The customer support rep role has travelled the world and back. It’s taken many different forms from outsourced, to remote work, and now it’s back to the office. Labor that was once seen as cheap and necessary is now a highly regarded role.
Here at Kayako, we were built in India. We had two main offices before our London team was even born, and we are in no way outsourced (if anything, we’re offshored to Europe!). Our teams around the world are in constant contact, and we’ve found some excellent ways to collaborate across four time zones.

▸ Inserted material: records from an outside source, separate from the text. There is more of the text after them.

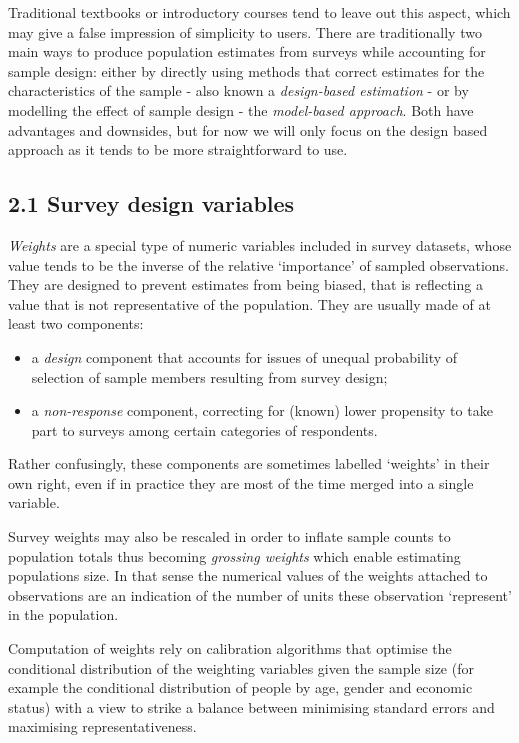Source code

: \documentclass[
  14,
  a4paper,
  DIV=11,
  numbers=noendperiod]{scrartcl}
\begin{document}
Traditional textbooks or introductory courses tend to leave out this
aspect, which may give a false impression of simplicity to users. There
are traditionally two main ways to produce population estimates from
surveys while accounting for sample design: either by directly using
methods that correct estimates for the characteristics of the sample -
also known a \emph{design-based estimation} - or by modelling the effect
of sample design - the \emph{model-based approach}. Both have advantages
and downsides, but for now we will only focus on the design based
approach as it tends to be more straightforward to use.

\hypertarget{survey-design-variables}{%
\subsection{2.1 Survey design variables}\label{survey-design-variables}}

\emph{Weights} are a special type of numeric variables included in
survey datasets, whose value tends to be the inverse of the relative
`importance' of sampled observations. They are designed to prevent
estimates from being biased, that is reflecting a value that is not
representative of the population. They are usually made of at least two
components:

\begin{itemize}
\item
  a \emph{design} component that accounts for issues of unequal
  probability of selection of sample members resulting from survey
  design;
\item
  a \emph{non-response} component, correcting for (known) lower
  propensity to take part to surveys among certain categories of
  respondents.
\end{itemize}

Rather confusingly, these components are sometimes labelled `weights' in
their own right, even if in practice they are most of the time merged
into a single variable.

Survey weights may also be rescaled in order to inflate sample counts to
population totals thus becoming \emph{grossing weights} which enable
estimating populations size. In that sense the numerical values of the
weights attached to observations are an indication of the number of
units these observation `represent' in the population.

Computation of weights rely on calibration algorithms that optimise the
conditional distribution of the weighting variables given the sample
size (for example the conditional distribution of people by age, gender
and economic status) with a view to strike a balance between minimising
standard errors and maximising representativeness.
\end{document}
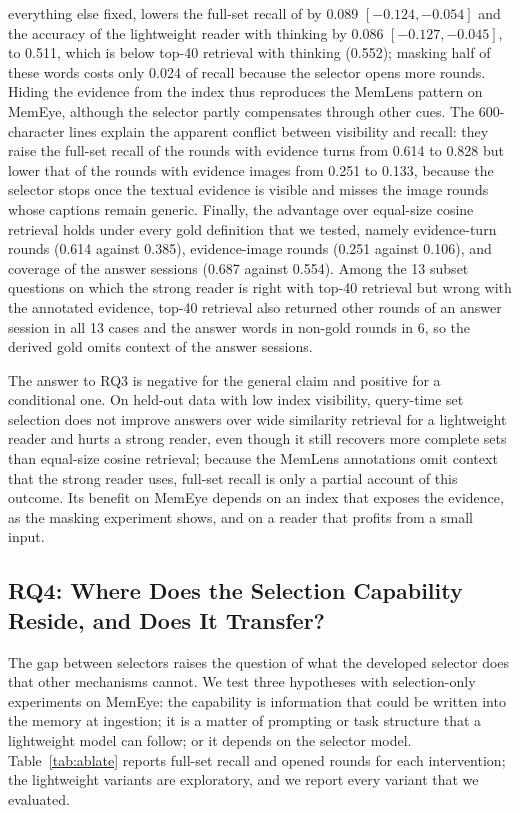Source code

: everything else fixed, lowers the full-set recall of \qss{} by 0.089 $[-0.124, -0.054]$ and the accuracy of the lightweight reader with thinking by 0.086 $[-0.127, -0.045]$, to 0.511, which is below top-40 retrieval with thinking (0.552); masking half of these words costs only 0.024 of recall because the selector opens more rounds. Hiding the evidence from the index thus reproduces the MemLens pattern on MemEye, although the selector partly compensates through other cues. The 600-character lines explain the apparent conflict between visibility and recall: they raise the full-set recall of the rounds with evidence turns from 0.614 to 0.828 but lower that of the rounds with evidence images from 0.251 to 0.133, because the selector stops once the textual evidence is visible and misses the image rounds whose captions remain generic. Finally, the advantage over equal-size cosine retrieval holds under every gold definition that we tested, namely evidence-turn rounds (0.614 against 0.385), evidence-image rounds (0.251 against 0.106), and coverage of the answer sessions (0.687 against 0.554). Among the 13 subset questions on which the strong reader is right with top-40 retrieval but wrong with the annotated evidence, top-40 retrieval also returned other rounds of an answer session in all 13 cases and the answer words in non-gold rounds in 6, so the derived gold omits context of the answer sessions.

The answer to RQ3 is negative for the general claim and positive for a conditional one. On held-out data with low index visibility, query-time set selection does not improve answers over wide similarity retrieval for a lightweight reader and hurts a strong reader, even though it still recovers more complete sets than equal-size cosine retrieval; because the MemLens annotations omit context that the strong reader uses, full-set recall is only a partial account of this outcome. Its benefit on MemEye depends on an index that exposes the evidence, as the masking experiment shows, and on a reader that profits from a small input.

\subsection{RQ4: Where Does the Selection Capability Reside, and Does It Transfer?}
\label{sec:rq4}

The gap between selectors raises the question of what the developed selector does that other mechanisms cannot. We test three hypotheses with selection-only experiments on MemEye: the capability is information that could be written into the memory at ingestion; it is a matter of prompting or task structure that a lightweight model can follow; or it depends on the selector model. Table~\ref{tab:ablate} reports full-set recall and opened rounds for each intervention; the lightweight variants are exploratory, and we report every variant that we evaluated.

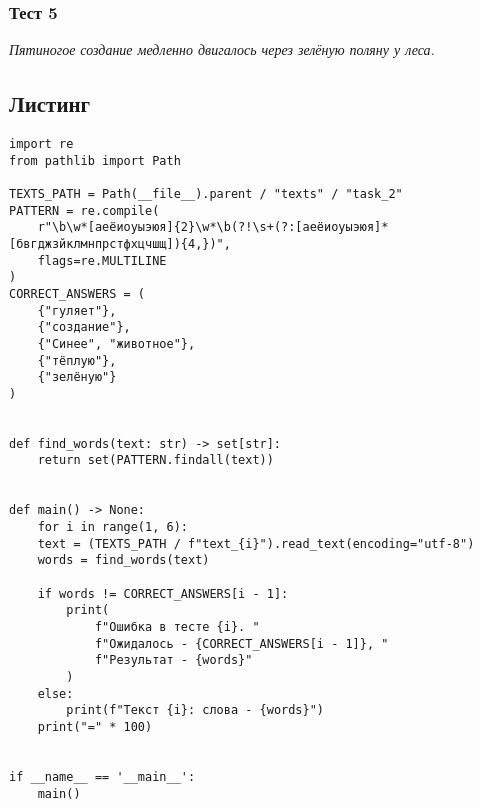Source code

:\subsubsection*{Тест 5}
\textit{Пятиногое создание медленно двигалось через зелёную поляну у леса.}

\subsection*{Листинг}
\begin{verbatim}
import re
from pathlib import Path

TEXTS_PATH = Path(__file__).parent / "texts" / "task_2"
PATTERN = re.compile(
    r"\b\w*[аеёиоуыэюя]{2}\w*\b(?!\s+(?:[аеёиоуыэюя]*[бвгджзйклмнпрстфхцчшщ]){4,})",
    flags=re.MULTILINE
)
CORRECT_ANSWERS = (
    {"гуляет"},
    {"создание"},
    {"Синее", "животное"},
    {"тёплую"},
    {"зелёную"}
)


def find_words(text: str) -> set[str]:
    return set(PATTERN.findall(text))


def main() -> None:
    for i in range(1, 6):
    text = (TEXTS_PATH / f"text_{i}").read_text(encoding="utf-8")
    words = find_words(text)

    if words != CORRECT_ANSWERS[i - 1]:
        print(
            f"Ошибка в тесте {i}. "
            f"Ожидалось - {CORRECT_ANSWERS[i - 1]}, "
            f"Результат - {words}"
        )
    else:
        print(f"Текст {i}: слова - {words}")
    print("=" * 100)


if __name__ == '__main__':
    main()
\end{verbatim}

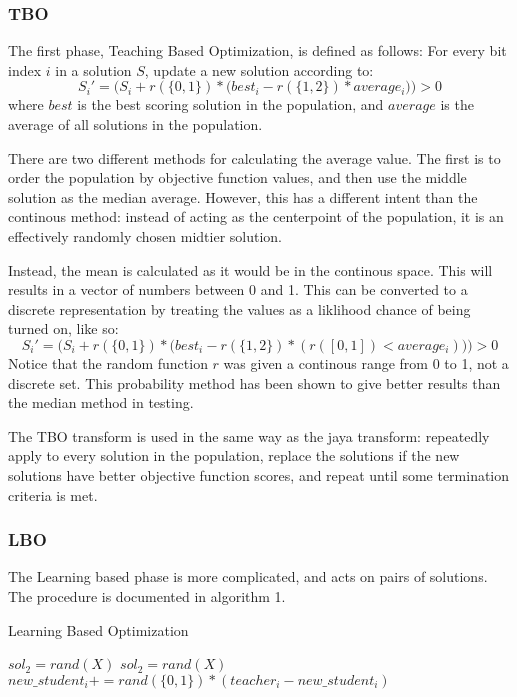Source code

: \documentclass[11pt, letterpaper, onecolumn]{article}
\begin{document}
\subsubsection{TBO}

The first phase, Teaching Based Optimization, is defined as follows: For every bit index $i$ in a solution $S$, update a new solution according to: 
\begin{equation}
S_i' = \Big(S_i + r(\{0, 1\})*\big(best_i - r(\{1, 2\})*average_i\big)\Big) > 0
\end{equation}
where $best$ is the best scoring solution in the population, and $average$ is the average of all solutions in the population. 

There are two different methods for calculating the average value. The first is to order the population by objective function values, and then use the middle solution as the median average. However, this has a different intent than the continous method: instead of acting as the centerpoint of the population, it is an effectively randomly chosen midtier solution. 

Instead, the mean is calculated as it would be in the continous space. This will results in a vector of numbers between 0 and 1. This can be converted to a discrete representation by treating the values as a liklihood chance of being turned on, like so: 
\begin{equation}
S_i' = \Big(S_i + r(\{0, 1\})*\big(best_i - r(\{1, 2\})*(r([0, 1]) < average_i)\big)\Big) > 0
\end{equation}
Notice that the random function $r$ was given a continous range from 0 to 1, not a discrete set. This probability method has been shown to give better results than the median method in testing. 

The TBO transform is used in the same way as the jaya transform: repeatedly apply to every solution in the population, replace the solutions if the new solutions have better objective function scores, and repeat until some termination criteria is met. 

\subsubsection{LBO}

The Learning based phase is more complicated, and acts on pairs of solutions. The procedure is documented in algorithm 1. 

\begin{algorithm}
\caption{Learning Based Optimization}
\begin{algorithmic}
\STATE $sol_2 = rand(X)$
\STATE $sol_2 = rand(X)$
\ENDWHILE
{}
\STATE $new\_student_i \mathrel{{+}{=}} rand(\{0,1\}) * (teacher_i - new\_student_i)$
\ENDFOR
{}
\ENDIF
\ENDFOR
\end{algorithmic}
\end{algorithm}
\end{document}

In this post, I’ll walk you through the recent history of customer service, showing you why some companies have chosen to outsource customer service, (not to be confused with offshoring which is when the work is done overseas but still remains part of the business), and others prefer to keep their customer service team in house. I’ll give you some tips to help you decide whether you can afford to outsource, or whether you should invest the time in building your own in-house support team.
The birth of mainstream outsourcing: 2000 – 2010
In his book, The World is Flat, Tom Friedman showed that the world in the early 2000s was becoming more connected than ever thanks to economic change. The book described several “flatteners” which knock through borders (literally; chapter one is all about the Berlin Wall).

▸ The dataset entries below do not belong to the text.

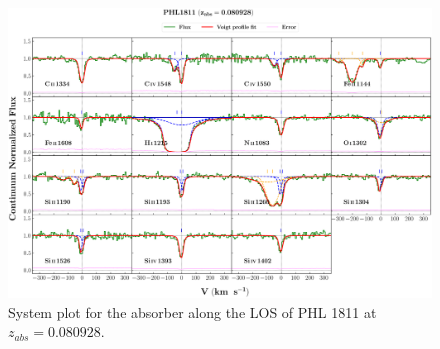   
  \newpage
  
  \begin{landscape}
  
  \begin{figure}
      \centering
      \vspace{-20mm}
      \hspace*{-35mm}
      \includegraphics[width=1.25\linewidth]{System-Plots/PHL1811_z=0.080928_sys_plot.png}
      \caption{System plot for the absorber along the LOS of PHL 1811 at $z_{abs} = 0.080928$. }
  \end{figure}
  
  \end{landscape}
  
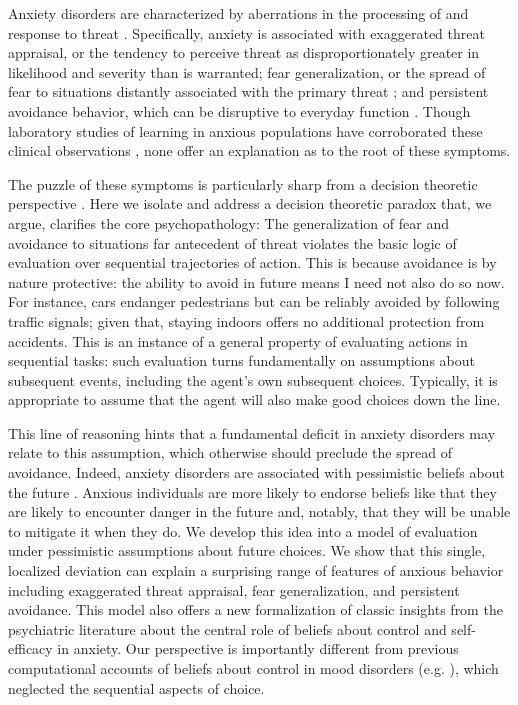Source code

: \documentclass[11pt]{article} %
\begin{document}
Anxiety disorders are characterized by aberrations in the processing of and response to threat \citep{dsm5, ClarkBeck2011}. Specifically, anxiety is associated with exaggerated threat appraisal, or the tendency to perceive threat as disproportionately greater in likelihood and severity than is warranted; fear generalization, or the spread of fear to situations distantly associated with the primary threat \citep{dymond2015}; and persistent avoidance behavior, which can be disruptive to everyday function \citep{Arnaudova2017}. Though laboratory studies of learning in anxious populations have corroborated these clinical observations \citep{Harle2017, norbury2018, Aylward2019}, none offer an explanation as to the root of these symptoms.

The puzzle of these symptoms is particularly sharp from a decision theoretic perspective \citep{huys2015}. Here we isolate and address a  decision theoretic paradox that, we argue, clarifies the core psychopathology: The generalization of fear and avoidance to situations far antecedent of threat violates the basic logic of evaluation over sequential trajectories of action. This is because avoidance is by nature protective: the ability to avoid in future means I need not also do so now. For instance, cars endanger pedestrians but can be reliably avoided by following traffic signals; given that, staying indoors offers no additional protection from accidents. This is an instance of a general property of evaluating actions in sequential tasks: such evaluation turns fundamentally on assumptions about subsequent events, including the agent's own subsequent choices. Typically, it is appropriate to assume that the agent will also make good choices down the line. 

This line of reasoning hints that a fundamental deficit in anxiety disorders may relate to this assumption, which otherwise should preclude the spread of avoidance. Indeed, anxiety disorders are associated with pessimistic beliefs about the future \citep{ClarkBeck2011}. Anxious individuals are more likely to endorse beliefs like that they are likely to encounter danger in the future and, notably, that they will be unable to mitigate it when they do. We develop this idea into a model of evaluation under pessimistic assumptions about future choices. We show that this single, localized deviation can explain a surprising range of features of anxious behavior including exaggerated threat appraisal, fear generalization, and persistent avoidance. This model also offers a new formalization of classic insights from the psychiatric literature about the central role of beliefs about control and self-efficacy in anxiety. Our perspective is importantly different from previous computational accounts of beliefs about control in mood disorders (e.g. \cite{HuysDayan2009}), which neglected the sequential aspects of choice. 
\end{document}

Flattener #5 argued how outsourcing to India and China is not just for carmakers. Specifically, ever since the introduction of fibre optic cabling, a new kind of support system evolved: the outsourced helpdesk (most notably in the healthcare, financial and banking sectors).
Just like the parts of cars that were being constructed worldwide (e.g. door handles, mirrors, and interior panels) to save on labor costs, large corporations began to disassemble their current structures and move areas overseas for a fraction of the price. Customer service was one of these areas.
At the same time, many entrepreneurs began to ask: “Is outsourcing reserved for the Fortune 500 companies and huge corporations?”
Some decided that it was not, and from then the exploration began, with many small and medium businesses starting to outsource. Entrepreneurial bloggers began detailing their experiences and experimentations with outsourcing tasks like online research, scheduling, managing email and more – primarily to free their time and focus.
A particular blog that went viral in 2005 was a more extreme example of outsourcing by AJ Jacobs, editor-at-large in Esquire. AJ Jacobs wrote about outsourcing his whole life to India, including asking his support rep to argue with his with wife over email.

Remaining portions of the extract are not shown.